As Lundberg notes, “Since the earliest cancers seemed to evolve from some identifiable premalignant conditions, wouldn’t it make sense to also nip those in the bud?” Of course that would appear to be the most prudent approach. But as Lundberg points out, “…as with many exuberant efforts, this one got out of control. Many lesions that were called “cancer” really were not cancers at all in behavior, and this fact began to be recognized in large numbers of patients. These unfortunate victims have experienced massive psychological and physical harm and costs without any clear benefits achieved by finding and treating their “noncancers.””
I’ve written and spoken about this issue many times in my two decades of working with hundreds of cancer patients. I have significant concerns about the way that cancer is diagnosed, treated, and managed in our country. The truth is that cancer is hundreds of different diseases, and some aren’t cancer at all. It doesn’t make sense in terms of economics, allocation of health care resources—and most especially, in terms of the well being of patients—to diagnose or treat all cancers in the same aggressive manner.
As Lundberg says, “After many decades of matching histologic patterns with the natural history of diseases, we are actually pretty good at predicting which lesions will be really bad actors and which seem likely to lie around indolently. Cure rates from aggressive therapy on those “indolentomas” are 100%. But, so would the outcomes have been of nondiscovery—100% cure of nondisease.”

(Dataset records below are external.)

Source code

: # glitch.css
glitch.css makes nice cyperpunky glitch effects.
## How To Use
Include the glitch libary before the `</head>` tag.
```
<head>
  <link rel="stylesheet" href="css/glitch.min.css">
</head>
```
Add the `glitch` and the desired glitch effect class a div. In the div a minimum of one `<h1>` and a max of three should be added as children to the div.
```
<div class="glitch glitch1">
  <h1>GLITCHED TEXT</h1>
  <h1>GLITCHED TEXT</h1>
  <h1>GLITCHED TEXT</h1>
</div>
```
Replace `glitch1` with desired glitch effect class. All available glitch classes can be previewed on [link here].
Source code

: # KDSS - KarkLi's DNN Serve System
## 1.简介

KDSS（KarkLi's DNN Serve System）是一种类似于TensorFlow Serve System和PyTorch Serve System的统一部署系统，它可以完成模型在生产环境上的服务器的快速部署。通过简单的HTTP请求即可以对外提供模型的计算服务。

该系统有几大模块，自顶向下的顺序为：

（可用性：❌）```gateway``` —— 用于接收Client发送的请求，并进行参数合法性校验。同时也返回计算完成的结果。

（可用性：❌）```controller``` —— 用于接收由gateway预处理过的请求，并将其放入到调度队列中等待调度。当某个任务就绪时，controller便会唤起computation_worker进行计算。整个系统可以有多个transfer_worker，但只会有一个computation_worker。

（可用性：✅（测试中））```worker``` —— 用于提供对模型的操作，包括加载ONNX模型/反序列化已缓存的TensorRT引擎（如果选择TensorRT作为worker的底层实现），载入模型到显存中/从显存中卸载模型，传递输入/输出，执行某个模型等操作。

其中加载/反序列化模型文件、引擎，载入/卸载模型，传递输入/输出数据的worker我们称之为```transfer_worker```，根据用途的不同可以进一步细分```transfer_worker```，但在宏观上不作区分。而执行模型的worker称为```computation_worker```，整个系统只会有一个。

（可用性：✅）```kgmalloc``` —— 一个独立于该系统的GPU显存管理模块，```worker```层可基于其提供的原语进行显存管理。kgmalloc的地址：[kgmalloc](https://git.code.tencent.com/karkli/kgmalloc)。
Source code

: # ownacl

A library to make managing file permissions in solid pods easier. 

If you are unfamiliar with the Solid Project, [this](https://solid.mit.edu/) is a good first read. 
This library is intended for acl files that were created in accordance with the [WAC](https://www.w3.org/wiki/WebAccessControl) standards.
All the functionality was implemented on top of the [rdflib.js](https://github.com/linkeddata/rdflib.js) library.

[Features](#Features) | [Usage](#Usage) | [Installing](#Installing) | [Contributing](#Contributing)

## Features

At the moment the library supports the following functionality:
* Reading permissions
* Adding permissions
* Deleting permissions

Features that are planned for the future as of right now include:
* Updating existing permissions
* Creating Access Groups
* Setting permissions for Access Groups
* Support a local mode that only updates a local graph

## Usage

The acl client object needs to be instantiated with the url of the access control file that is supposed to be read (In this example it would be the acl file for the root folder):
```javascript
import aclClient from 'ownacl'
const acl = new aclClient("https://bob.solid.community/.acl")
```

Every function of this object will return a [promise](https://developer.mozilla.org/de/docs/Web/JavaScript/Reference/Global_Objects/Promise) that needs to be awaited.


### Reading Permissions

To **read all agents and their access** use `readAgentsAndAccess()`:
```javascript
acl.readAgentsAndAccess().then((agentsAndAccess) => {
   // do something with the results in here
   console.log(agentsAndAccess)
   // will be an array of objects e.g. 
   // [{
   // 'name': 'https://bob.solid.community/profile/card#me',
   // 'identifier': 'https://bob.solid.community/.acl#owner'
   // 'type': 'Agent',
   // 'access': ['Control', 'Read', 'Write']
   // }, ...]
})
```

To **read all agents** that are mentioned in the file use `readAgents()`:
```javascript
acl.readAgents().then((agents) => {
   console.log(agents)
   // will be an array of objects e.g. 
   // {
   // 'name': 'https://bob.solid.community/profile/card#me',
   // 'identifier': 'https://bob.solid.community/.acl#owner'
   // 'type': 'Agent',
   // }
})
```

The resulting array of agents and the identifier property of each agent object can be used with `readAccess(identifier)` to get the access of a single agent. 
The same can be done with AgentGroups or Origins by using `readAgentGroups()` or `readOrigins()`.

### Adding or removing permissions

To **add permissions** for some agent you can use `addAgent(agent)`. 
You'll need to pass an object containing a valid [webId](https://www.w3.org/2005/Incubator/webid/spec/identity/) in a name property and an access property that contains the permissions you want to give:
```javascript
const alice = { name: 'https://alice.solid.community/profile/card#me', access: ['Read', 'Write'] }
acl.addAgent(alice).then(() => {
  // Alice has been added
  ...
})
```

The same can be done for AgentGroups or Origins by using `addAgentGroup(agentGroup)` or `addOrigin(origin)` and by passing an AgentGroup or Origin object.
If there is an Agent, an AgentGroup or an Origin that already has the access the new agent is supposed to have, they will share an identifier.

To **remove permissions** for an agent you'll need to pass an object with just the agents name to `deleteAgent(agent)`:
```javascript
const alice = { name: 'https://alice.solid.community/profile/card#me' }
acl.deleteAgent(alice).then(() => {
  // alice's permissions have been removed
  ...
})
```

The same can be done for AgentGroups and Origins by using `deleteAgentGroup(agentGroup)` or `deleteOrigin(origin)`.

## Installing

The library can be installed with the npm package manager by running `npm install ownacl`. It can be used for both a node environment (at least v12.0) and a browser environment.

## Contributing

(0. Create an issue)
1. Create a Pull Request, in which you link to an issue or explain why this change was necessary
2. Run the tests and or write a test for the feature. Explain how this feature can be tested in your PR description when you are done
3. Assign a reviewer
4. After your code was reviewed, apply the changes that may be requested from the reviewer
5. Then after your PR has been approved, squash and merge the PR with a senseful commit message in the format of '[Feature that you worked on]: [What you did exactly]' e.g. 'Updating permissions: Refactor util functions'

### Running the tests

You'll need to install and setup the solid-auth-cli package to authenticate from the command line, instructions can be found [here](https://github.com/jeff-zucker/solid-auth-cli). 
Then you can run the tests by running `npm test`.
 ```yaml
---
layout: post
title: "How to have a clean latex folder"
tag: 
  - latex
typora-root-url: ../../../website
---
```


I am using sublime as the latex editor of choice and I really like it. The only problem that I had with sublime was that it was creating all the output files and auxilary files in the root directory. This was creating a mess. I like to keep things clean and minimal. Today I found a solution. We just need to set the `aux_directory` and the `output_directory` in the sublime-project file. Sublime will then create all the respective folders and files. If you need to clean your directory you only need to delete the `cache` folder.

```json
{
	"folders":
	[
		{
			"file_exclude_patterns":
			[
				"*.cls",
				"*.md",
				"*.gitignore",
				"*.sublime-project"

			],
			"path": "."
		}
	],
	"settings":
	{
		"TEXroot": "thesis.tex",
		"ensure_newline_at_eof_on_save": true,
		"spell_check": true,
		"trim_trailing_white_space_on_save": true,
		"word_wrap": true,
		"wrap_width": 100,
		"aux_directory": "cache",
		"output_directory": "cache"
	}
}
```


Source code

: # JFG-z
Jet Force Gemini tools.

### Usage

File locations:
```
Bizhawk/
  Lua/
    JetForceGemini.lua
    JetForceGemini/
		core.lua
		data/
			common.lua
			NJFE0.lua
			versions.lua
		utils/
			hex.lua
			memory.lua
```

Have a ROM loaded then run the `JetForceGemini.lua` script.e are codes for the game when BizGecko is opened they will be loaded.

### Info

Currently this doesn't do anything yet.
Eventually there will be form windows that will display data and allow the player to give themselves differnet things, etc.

Lundberg suggests that we stop labeling indolentomas as cancer, to reduce the fear factor that accompanies a diagnosis of cancer. As he so brilliantly points out, “Ceasing to name lesions that are most likely indolentomas by that fearsome word “cancer” is the first step. Almost any patient who hears the word “cancer” applied to their pathologic findings experiences their hair catching on fire. Even if the word is cushioned by physicians with modifiers like “in situ,” “early,” “precancer,” “on the way towards cancer,” “caught it in time,” and the like, the patient simply wants to get it out of their body. A surgical sell by a surgeon becomes really easy.”
The question then becomes, what is a balanced, non-aggressive, non-fear based approach to cancer? One of the most important aspects of the Eclectic Triphasic Medical System (ETMS) is to indentify the characteristics of each individual and their cancer’s unique phenotype, and to determine which cancers are aggressive and possess metastatic and invasive capabilities. It is also essential to target all of the pathways and gene mutations that are being expressed.
The whole-system model of the ETMS (also referred to as “Mederi Medicine”) takes this data and applies each of the ETMS toolboxes (Botanical, Nutritional, Dietary, Lifestyle, and Pharmaceutical) with an emphasis on using the Botanical toolbox to alter the expression and signal pathways to create a normalizing effect. We do this by targeting the “cancer energy” together with the microenvironment and the host factors.
Cancer treatment should be specifically targeted to the unique situation of each individual and each cancer. In less aggressive cancers in older people, the focus should be primarily on the host and microenvironment, and very little on the tumor; while in more aggressive cancers, especially in young to middle aged people, all three areas should be addressed; sometimes the focus does need to be on eradicating the tumor. But no matter what the type or stage of cancer, we always should be considering the host and the microenvironment. I believe this is the blueprint we should be adopting for long-term cancer management, health-promotion, and cancer prevention, including the prevention of cancer reoccurrence.